I am trying to come up with a normalization for a set of data. My company puts our products through a series of testers (people) to score our products on key metrics. I am able to access all records from each tester and when I look at the averages, I find that some testers always have scores higher than the standard deviation and some testers always have scores below the standard deviation. Since we only have 3-4 testers on each product, this variance in testers could impact our decision on products.
I was able to calculate a Z-Score for each tester. I was thinking about using this to create some form of normalization factor that I could apply to their raw scores. I didn't think using a z-score transformation was the right approach as this process is using a z-score from a different data set. I want the normalization to be using the testers scores and applying that to the products overall score.

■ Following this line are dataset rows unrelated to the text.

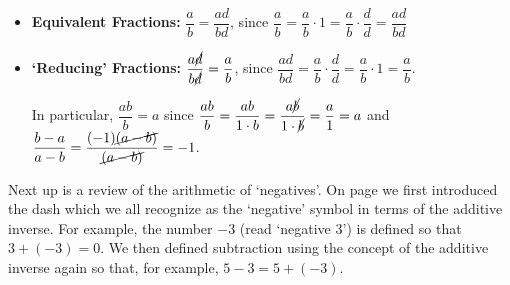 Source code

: {\begin{itemize}

\item  \textbf{Equivalent Fractions:}  $\dfrac{a}{b} = \dfrac{ad}{bd}$, since $ \dfrac{a}{b} = \dfrac{a}{b} \cdot 1 = \dfrac{a}{b} \cdot \dfrac{d}{d} = \dfrac{ad}{bd}$


\item  \textbf{`Reducing' Fractions:} $\dfrac{a\cancel{d}}{b\cancel{d}} = \dfrac{a}{b}$, since  $\dfrac{ad}{bd} = \dfrac{a}{b} \cdot \dfrac{d}{d} = \dfrac{a}{b} \cdot 1 = \dfrac{a}{b}$.

In particular, $\dfrac{ab}{b} = a$ since $\dfrac{ab}{b} = \dfrac{ab}{1 \cdot b} =  \dfrac{a \cancel{b}}{1 \cdot \cancel{b}} = \dfrac{a}{1} = a$ and $\dfrac{b-a}{a-b} = \dfrac{(-1)\cancel{(a-b)}}{\cancel{(a-b)}} = -1$.

\end{itemize}
}

\medskip


Next up is a review of the arithmetic of `negatives'. On page \pageref{realnumberaddition} we first introduced the dash which we all recognize as the `negative' symbol in terms of the additive inverse.  For example, the number $-3$ (read `negative $3$') is defined so that $3 + (-3) = 0$.  We then defined subtraction using the concept of the additive inverse again so that, for example, $5 - 3 = 5 + (-3)$.  



\medskip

Is this the right approach? I'm not the best at statistics so maybe there is a totally different method that works better.
Thank you
Further info: Testers will have already tested hundreds of products (depends on how long they've been on staff). Products are randomly assigned to testers, testers never test the same product twice. They will typically score on 8 keys areas on a scale of 1-5 per product. We take an average of these scores to come up with the tester's final score (average). The products are then then sent to other testers for their averages. The testers scores are all averaged together to get a final score.
I know sometimes averaging averages can be bad, but in this case, the scale of ratings (1-5) never changes, so I believe it works here.